John Buttrick married Abigail Jones in 1760. Together the couple raised 10 children. John was a prosperous farmer and enjoyed a respected position in town. He is listed in the Concord town records as being paid for work on local highways as well as the North Bridge, making stocks for the Town House, making repairs to the Town schoolhouse and helping to build a stone wall around the burial grounds. He also held several positions in town government including fence viewer, field driver, fish officer, constable and Selectman, as well as serving on numerous committees during the Revolution.
John also served in the militia. In January of 1775 Concord raised two companies of minute men. John Buttrick was chosen to command one of them and was commissioned as a Captain. Soon after he was promoted to Major and command of his company fell to his neighbor, Captain David Brown.
When the alarm was brought to Concord early on the morning of April 19, 1775 Major Buttrick responded quickly. By about 8:30 a.m. he and other officers were working to organize the growing number of minute and militia companies that had arrived on the field from surrounding towns. By about 9:30 a.m. the situation worsened as smoke was seen rising above the town in the distance. The bridge into town, the North Bridge, was held by 96 British soldiers. Conferring with the other officers present, Colonel James Barrett ordered the make-shift battalion to march upon the bridge but not "to fire unless first fired upon." Major Buttrick was assigned to lead the advance.
As the column of over 400 minute men and militiamen approached the bridge, the British soldiers retreated to the opposite shore and began a scattered fire followed by a heavier discharge. A young fifer in the colonial column cried out that he was wounded. Major John Buttrick then shouted "Fire! For God's sake fire!" Smoke and flame erupted from the colonial muskets and 12 British soldiers were hit, three of them fatally. These were the first British soldiers to die in the American Revolution. Two minute men also died in the skirmish: Captain Isaac Davis and Private Abner Hosmer of Acton. This brief encounter also represented the first time a colonial officer ordered his men to fire upon British soldiers.
Major Buttrick continued his military service during the American Revolution. He was involved in Colonel John Nixon’s regiment during the siege of Boston. He acted as Captain in Colonel Reed’s regiment at the taking of General Burgoyne at Saratoga, and reinforced the Continental Army with his Regiment in the Rhode Island campaign.
After the war, Major Buttrick returned to his farm and served as Selectman for the town. He died in Concord on May 16 ,1791 at age 60 and is buried in the Old Hill Burial Ground in Concord. His home is now owned by the National Park Service and there is a bas-relief sculpture memorial on Liberty Street in Concord, erected in his honor in 1915.
The inscription on his tombstone is a fitting tribute to this Patriot.

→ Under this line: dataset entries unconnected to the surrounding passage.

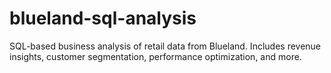# blueland-sql-analysis
SQL-based business analysis of retail data from Blueland. Includes revenue insights, customer segmentation, performance optimization, and more.
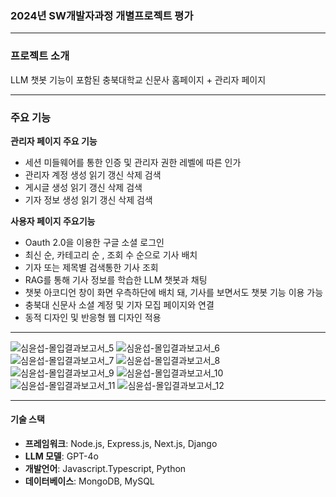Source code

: ### 2024년 SW개발자과정 개별프로젝트 평가

---

### 프로젝트 소개
LLM 챗봇 기능이 포함된 충북대학교 신문사 홈페이지 + 관리자 페이지

---

### 주요 기능

**관리자 페이지 주요 기능**
- 세션 미들웨어를 통한 인증 및 관리자 권한 레벨에 따른 인가 
- 관리자 계정 생성 읽기 갱신 삭제 검색
- 게시글 생성 읽기 갱신 삭제 검색
- 기자 정보 생성 읽기 갱신 삭제 검색

**사용자 페이지 주요기능** 
- Oauth 2.0을 이용한 구글 소셜 로그인
- 최신 순, 카테고리 순 , 조회 수 순으로 기사 배치 
- 기자 또는 제목별 검색통한 기사 조회
- RAG를 통해 기사 정보를 학습한 LLM 챗봇과 채팅 
- 챗봇 아코디언 창이 화면 우측하단에 배치 돼, 기사를 보면서도 챗봇 기능 이용 가능
- 충북대 신문사 소셜 계정 및 기자 모집 페이지와 연결
- 동적 디자인 및 반응형 웹 디자인 적용

---
![심윤섭-몰입결과보고서_5](https://github.com/user-attachments/assets/278c4833-4b74-486a-af28-7613a44a9b1d)
![심윤섭-몰입결과보고서_6](https://github.com/user-attachments/assets/7de68afb-9012-4e6a-9940-baa0cba16880)
![심윤섭-몰입결과보고서_7](https://github.com/user-attachments/assets/4c952756-9470-490b-8fa9-53bc2137359f)
![심윤섭-몰입결과보고서_8](https://github.com/user-attachments/assets/2a9a705c-2933-4747-91a4-9f63a04fb8bf)
![심윤섭-몰입결과보고서_9](https://github.com/user-attachments/assets/fa771542-2d38-4fc7-8486-c6697db56757)
![심윤섭-몰입결과보고서_10](https://github.com/user-attachments/assets/897ddf4c-2f5b-4511-8921-30a0aaa63b7e)
![심윤섭-몰입결과보고서_11](https://github.com/user-attachments/assets/b2b55c25-3125-4fbd-86b8-360e002cd608)
![심윤섭-몰입결과보고서_12](https://github.com/user-attachments/assets/bbe4536a-c0b3-4051-9818-575fbc301f8d)


---

#### 기술 스택
- **프레임워크**: Node.js, Express.js, Next.js, Django
- **LLM 모델**: GPT-4o
- **개발언어**: Javascript.Typescript, Python
- **데이터베이스**: MongoDB, MySQL
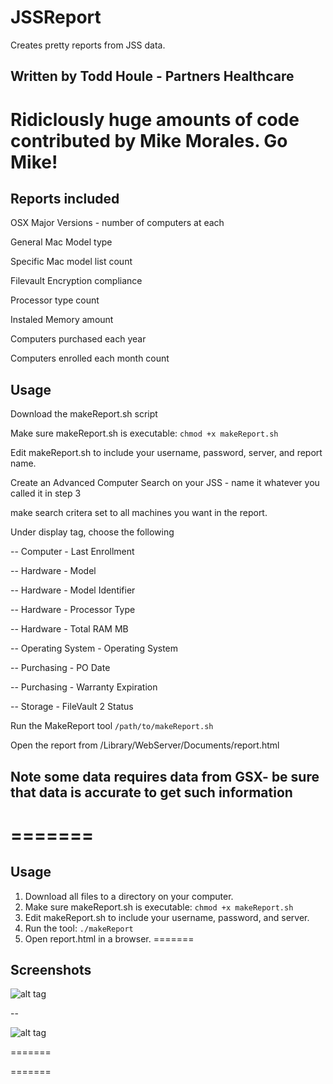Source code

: # JSSReport

Creates pretty reports from JSS data.
## Written by Todd Houle - Partners Healthcare
# Ridiclously huge amounts of code contributed by Mike Morales. Go Mike!


## Reports included
OSX Major Versions - number of computers at each

General Mac Model type

Specific Mac model list count

Filevault Encryption compliance

Processor type count

Instaled Memory amount

Computers purchased each year

Computers enrolled each month count

## Usage
Download the makeReport.sh script

Make sure makeReport.sh is executable: `chmod +x makeReport.sh`

Edit makeReport.sh to include your username, password, server, and report name.

Create an Advanced Computer Search on your JSS - name it whatever you called it in step 3

make search critera set to all machines you want in the report.  

Under display tag, choose the following

  -- Computer - Last Enrollment

 --   Hardware - Model

  -- Hardware - Model Identifier

   -- Hardware - Processor Type

   -- Hardware - Total RAM MB

   -- Operating System - Operating System

   -- Purchasing - PO Date

   -- Purchasing - Warranty Expiration

   -- Storage - FileVault 2 Status

Run the MakeReport tool    `/path/to/makeReport.sh`

Open the report from /Library/WebServer/Documents/report.html

## Note some data requires data from GSX- be sure that data is accurate to get such information
=======
=======

## Usage

1. Download all files to a directory on your computer.
2. Make sure makeReport.sh is executable: `chmod +x makeReport.sh`
3. Edit makeReport.sh to include your username, password, and server.
4. Run the tool: `./makeReport`
5. Open report.html in a browser.
=======

## Screenshots

![alt tag](http://i.imgur.com/kez7gTR.png)

--

![alt tag](http://i.imgur.com/gwLyRMr.png)

=======

=======

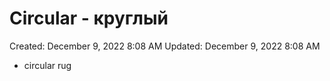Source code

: # Circular - круглый

Created: December 9, 2022 8:08 AM
Updated: December 9, 2022 8:08 AM

- circular rug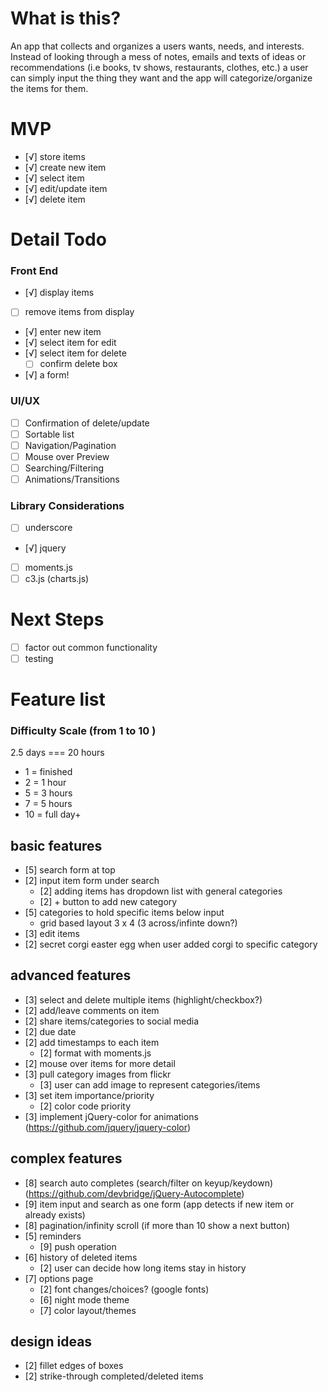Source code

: # What is this?
An app that collects and organizes a users wants, needs, and interests. Instead of looking through a mess of notes, emails and texts of ideas or recommendations (i.e books, tv shows, restaurants, clothes, etc.) a user can simply input the thing they want and the app will categorize/organize the items for them.

# MVP
- [√] store items
- [√] create new item
- [√] select item
- [√] edit/update item
- [√] delete item

# Detail Todo
### Front End
- [√] display items
- [ ] remove items from display
- [√] enter new item
- [√] select item for edit
- [√] select item for delete
  - [ ] confirm delete box
- [√] a form!

### UI/UX
- [ ] Confirmation of delete/update
- [ ] Sortable list
- [ ] Navigation/Pagination
- [ ] Mouse over Preview
- [ ] Searching/Filtering
- [ ] Animations/Transitions

### Library Considerations
- [ ] underscore
- [√] jquery
- [ ] moments.js
- [ ] c3.js (charts.js)

# Next Steps
- [ ] factor out common functionality
- [ ] testing

# Feature list
### Difficulty Scale (from 1 to 10 )
 2.5 days === 20 hours
- 1 = finished 
- 2 = 1 hour
- 5 = 3 hours
- 7 = 5 hours
- 10 = full day+

## basic features
- [5] search form at top
- [2] input item form under search
  - [2] adding items has dropdown list with general categories
  - [2] + button to add new category
- [5] categories to hold specific items below input
  - grid based layout 3 x 4 (3 across/infinte down?)
- [3] edit items
- [2] secret corgi easter egg when user added corgi to specific category

## advanced features
- [3] select and delete multiple items (highlight/checkbox?)
- [2] add/leave comments on item
- [2] share items/categories to social media
- [2] due date
- [2] add timestamps to each item
  - [2] format with moments.js
- [2] mouse over items for more detail
- [3] pull category images from flickr
  - [3] user can add image to represent categories/items
- [3] set item importance/priority
  - [2] color code priority
- [3] implement jQuery-color for animations (https://github.com/jquery/jquery-color)

## complex features
- [8] search auto completes (search/filter on keyup/keydown) (https://github.com/devbridge/jQuery-Autocomplete)
- [9] item input and search as one form (app detects if new item or already exists)
- [8] pagination/infinity scroll (if more than 10 show a next button)
- [5] reminders 
  - [9] push operation
- [6] history of deleted items
  - [2] user can decide how long items stay in history
- [7] options page
  - [2] font changes/choices? (google fonts)
  - [6] night mode theme
  - [7] color layout/themes

 ## design ideas
- [2] fillet edges of boxes
- [2] strike-through completed/deleted items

In Memory of Colonel JOHN BUTTRICK
who commanded the Militia Companies which made the first attack upon the British troops at Concord North Bridge on 19 April 1775. Having, with patriotic firmness, shared in the dangers which led to American Independence, he lived to enjoy the blessings of it, and died May 16, 1791, age 60 years. Having laid down the sword with honor, he resumed the plough with industry; by the latter to maintain what the former had won. The virtues of the parent, citizen & Christian adorned his life and his worth was acknowledged by the grief and respect of all ranks.